*What is required*: Each line from the one containing "Much of the" to the end of the listing below should be output exactly; no other line is wanted.

*Extracted material*:

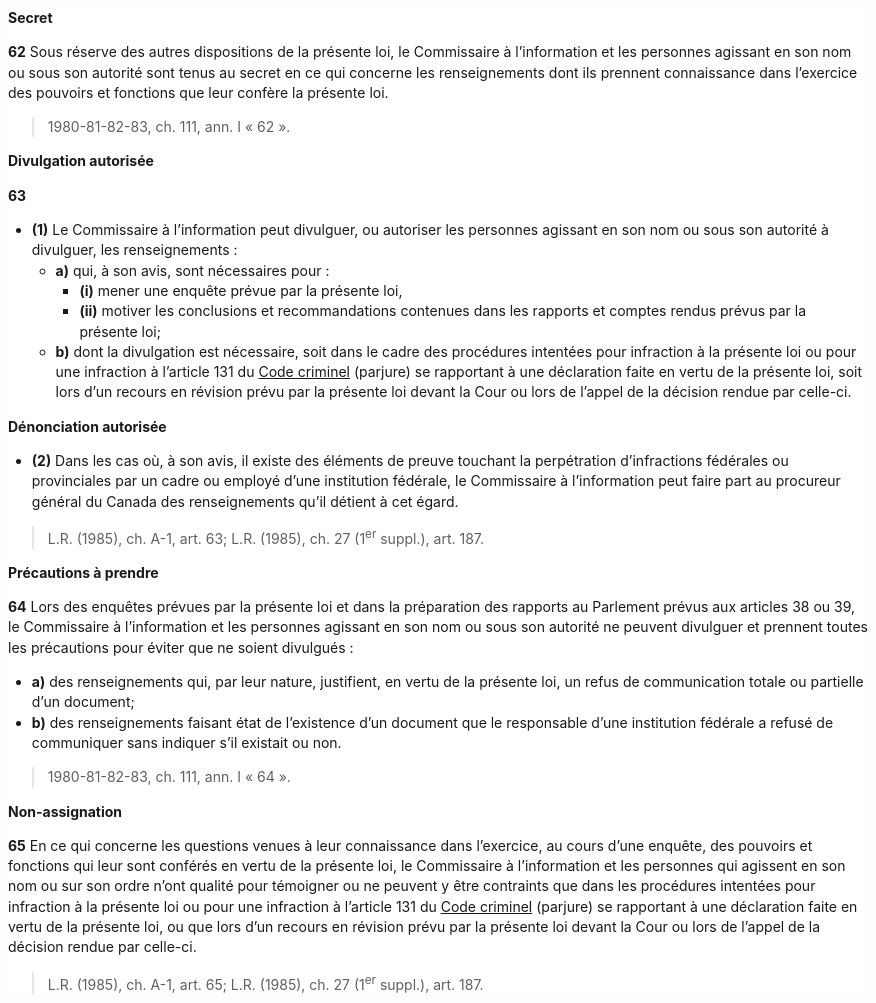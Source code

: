 



**Secret**

**62** Sous réserve des autres dispositions de la présente loi, le Commissaire à l’information et les personnes agissant en son nom ou sous son autorité sont tenus au secret en ce qui concerne les renseignements dont ils prennent connaissance dans l’exercice des pouvoirs et fonctions que leur confère la présente loi.
> 1980-81-82-83, ch. 111, ann. I « 62 ».





**Divulgation autorisée**

**63** 

- **(1)** Le Commissaire à l’information peut divulguer, ou autoriser les personnes agissant en son nom ou sous son autorité à divulguer, les renseignements :
	- **a)** qui, à son avis, sont nécessaires pour :
		- **(i)** mener une enquête prévue par la présente loi,
		- **(ii)** motiver les conclusions et recommandations contenues dans les rapports et comptes rendus prévus par la présente loi;
	- **b)** dont la divulgation est nécessaire, soit dans le cadre des procédures intentées pour infraction à la présente loi ou pour une infraction à l’article 131 du [Code criminel](/fr/Lois/Lois%20révisées%20du%20Canada/C/C-46.md) (parjure) se rapportant à une déclaration faite en vertu de la présente loi, soit lors d’un recours en révision prévu par la présente loi devant la Cour ou lors de l’appel de la décision rendue par celle-ci.

**Dénonciation autorisée**

- **(2)** Dans les cas où, à son avis, il existe des éléments de preuve touchant la perpétration d’infractions fédérales ou provinciales par un cadre ou employé d’une institution fédérale, le Commissaire à l’information peut faire part au procureur général du Canada des renseignements qu’il détient à cet égard.
> L.R. (1985), ch. A-1, art. 63; L.R. (1985), ch. 27 (1<sup>er</sup> suppl.), art. 187.





**Précautions à prendre**

**64** Lors des enquêtes prévues par la présente loi et dans la préparation des rapports au Parlement prévus aux articles 38 ou 39, le Commissaire à l’information et les personnes agissant en son nom ou sous son autorité ne peuvent divulguer et prennent toutes les précautions pour éviter que ne soient divulgués :
- **a)** des renseignements qui, par leur nature, justifient, en vertu de la présente loi, un refus de communication totale ou partielle d’un document;
- **b)** des renseignements faisant état de l’existence d’un document que le responsable d’une institution fédérale a refusé de communiquer sans indiquer s’il existait ou non.
> 1980-81-82-83, ch. 111, ann. I « 64 ».





**Non-assignation**

**65** En ce qui concerne les questions venues à leur connaissance dans l’exercice, au cours d’une enquête, des pouvoirs et fonctions qui leur sont conférés en vertu de la présente loi, le Commissaire à l’information et les personnes qui agissent en son nom ou sur son ordre n’ont qualité pour témoigner ou ne peuvent y être contraints que dans les procédures intentées pour infraction à la présente loi ou pour une infraction à l’article 131 du [Code criminel](/fr/Lois/Lois%20révisées%20du%20Canada/C/C-46.md) (parjure) se rapportant à une déclaration faite en vertu de la présente loi, ou que lors d’un recours en révision prévu par la présente loi devant la Cour ou lors de l’appel de la décision rendue par celle-ci.
> L.R. (1985), ch. A-1, art. 65; L.R. (1985), ch. 27 (1<sup>er</sup> suppl.), art. 187.

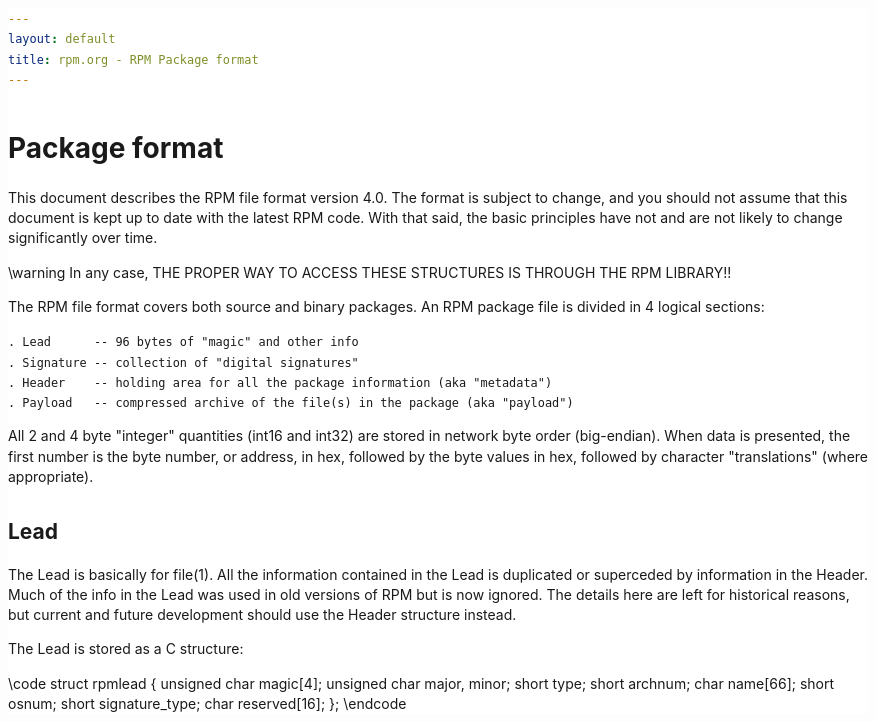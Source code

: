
 ```yaml
---
layout: default
title: rpm.org - RPM Package format
---
```


# Package format

This document describes the RPM file format version 4.0.  The format
is subject to change, and you should not assume that this document is
kept up to date with the latest RPM code. With that said, the basic
principles have not and are not likely to change significantly over time.

\warning In any case, THE PROPER WAY TO ACCESS THESE STRUCTURES IS THROUGH
THE RPM LIBRARY!!

The RPM file format covers both source and binary packages.  An RPM
package file is divided in 4 logical sections:

```
. Lead      -- 96 bytes of "magic" and other info
. Signature -- collection of "digital signatures"
. Header    -- holding area for all the package information (aka "metadata")
. Payload   -- compressed archive of the file(s) in the package (aka "payload")
```

All 2 and 4 byte "integer" quantities (int16 and int32) are stored in
network byte order (big-endian).  When data is presented, the first
number is the byte number, or address, in hex, followed by the byte
values in hex, followed by character "translations" (where appropriate).

## Lead

The Lead is basically for file(1).  All the information contained in
the Lead is duplicated or superceded by information in the Header.
Much of the info in the Lead was used in old versions of RPM but is
now ignored.  The details here are left for historical reasons, but
current and future development should use the Header structure instead.

The Lead is stored as a C structure:

\code
struct rpmlead {
    unsigned char magic[4];
    unsigned char major, minor;
    short type;
    short archnum;
    char name[66];
    short osnum;
    short signature_type;
    char reserved[16];
};
\endcode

*Exercise response*:
Much of the info in the Lead was used in old versions of RPM but is
now ignored.  The details here are left for historical reasons, but
current and future development should use the Header structure instead.

The Lead is stored as a C structure:

\code
struct rpmlead {
    unsigned char magic[4];
    unsigned char major, minor;
    short type;
    short archnum;
    char name[66];
    short osnum;
    short signature_type;
    char reserved[16];
};
\endcode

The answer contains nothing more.